WHAT YOU HAVE TO DO: Write out the entries exactly, leaving out every picture.

RECORDS FOR THIS EXERCISE:
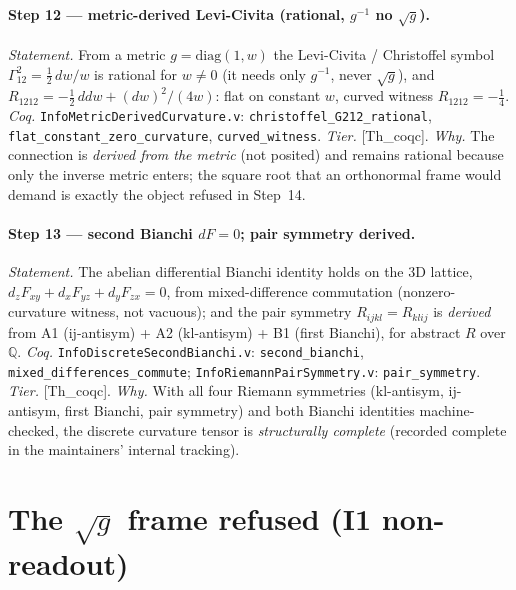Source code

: \documentclass[10pt,twocolumn]{article}
\theoremstyle{definition}
\newcommand{\Thq}{\textsf{[Th\_coqc]}}   %
\newcommand{\code}[1]{\texttt{#1}}
\begin{document}
\paragraph{Step 12 --- metric-derived Levi-Civita (rational, $g^{-1}$ no $\sqrt{g}$).}
\emph{Statement.} From a metric $g=\mathrm{diag}(1,w)$ the Levi-Civita /
Christoffel symbol \cite{christoffel1869} $\Gamma^2_{12}=\tfrac12\,dw/w$ is rational for $w\neq0$ (it needs only $g^{-1}$,
never $\sqrt{g}$), and $R_{1212}=-\tfrac12\,ddw+(dw)^2/(4w)$: flat on constant
$w$, curved witness $R_{1212}=-\tfrac14$. \emph{Coq.}
\code{InfoMetricDerivedCurvature.v}: \code{christoffel\_G212\_rational},
\code{flat\_constant\_zero\_curvature}, \code{curved\_witness}. \emph{Tier.}
\Thq{}. \emph{Why.} The connection is \emph{derived from the metric} (not
posited) and remains rational because only the inverse metric enters; the square
root that an orthonormal frame would demand is exactly the object refused in
Step~14.

\paragraph{Step 13 --- second Bianchi $dF=0$; pair symmetry derived.}
\emph{Statement.} The abelian differential Bianchi identity \cite{bianchi1902}
holds on the $3$D lattice, $d_zF_{xy}+d_xF_{yz}+d_yF_{zx}=0$, from mixed-difference commutation
(nonzero-curvature witness, not vacuous); and the pair symmetry
$R_{ijkl}=R_{klij}$ is \emph{derived} from A1 (ij-antisym) + A2 (kl-antisym) +
B1 (first Bianchi), for abstract $R$ over $\mathbb{Q}$. \emph{Coq.}
\code{InfoDiscreteSecondBianchi.v}: \code{second\_bianchi},
\code{mixed\_differences\_commute}; \code{InfoRiemannPairSymmetry.v}:
\code{pair\_symmetry}. \emph{Tier.} \Thq{}. \emph{Why.} With all four Riemann
symmetries (kl-antisym, ij-antisym, first Bianchi, pair symmetry) and both
Bianchi identities machine-checked, the discrete curvature tensor is
\emph{structurally complete} (recorded complete in the maintainers' internal tracking).

\section{The $\sqrt{g}$ frame refused (I1 non-readout)}\label{sec:refusal}
\end{document}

WRITTEN REPLY:
Source code

: \documentclass[10pt,twocolumn]{article}
\theoremstyle{definition}
\newcommand{\Thq}{\textsf{[Th\_coqc]}}   %
\newcommand{\code}[1]{\texttt{#1}}
\begin{document}
\paragraph{Step 12 --- metric-derived Levi-Civita (rational, $g^{-1}$ no $\sqrt{g}$).}
\emph{Statement.} From a metric $g=\mathrm{diag}(1,w)$ the Levi-Civita /
Christoffel symbol \cite{christoffel1869} $\Gamma^2_{12}=\tfrac12\,dw/w$ is rational for $w\neq0$ (it needs only $g^{-1}$,
never $\sqrt{g}$), and $R_{1212}=-\tfrac12\,ddw+(dw)^2/(4w)$: flat on constant
$w$, curved witness $R_{1212}=-\tfrac14$. \emph{Coq.}
\code{InfoMetricDerivedCurvature.v}: \code{christoffel\_G212\_rational},
\code{flat\_constant\_zero\_curvature}, \code{curved\_witness}. \emph{Tier.}
\Thq{}. \emph{Why.} The connection is \emph{derived from the metric} (not
posited) and remains rational because only the inverse metric enters; the square
root that an orthonormal frame would demand is exactly the object refused in
Step~14.

\paragraph{Step 13 --- second Bianchi $dF=0$; pair symmetry derived.}
\emph{Statement.} The abelian differential Bianchi identity \cite{bianchi1902}
holds on the $3$D lattice, $d_zF_{xy}+d_xF_{yz}+d_yF_{zx}=0$, from mixed-difference commutation
(nonzero-curvature witness, not vacuous); and the pair symmetry
$R_{ijkl}=R_{klij}$ is \emph{derived} from A1 (ij-antisym) + A2 (kl-antisym) +
B1 (first Bianchi), for abstract $R$ over $\mathbb{Q}$. \emph{Coq.}
\code{InfoDiscreteSecondBianchi.v}: \code{second\_bianchi},
\code{mixed\_differences\_commute}; \code{InfoRiemannPairSymmetry.v}:
\code{pair\_symmetry}. \emph{Tier.} \Thq{}. \emph{Why.} With all four Riemann
symmetries (kl-antisym, ij-antisym, first Bianchi, pair symmetry) and both
Bianchi identities machine-checked, the discrete curvature tensor is
\emph{structurally complete} (recorded complete in the maintainers' internal tracking).

\section{The $\sqrt{g}$ frame refused (I1 non-readout)}\label{sec:refusal}
\end{document}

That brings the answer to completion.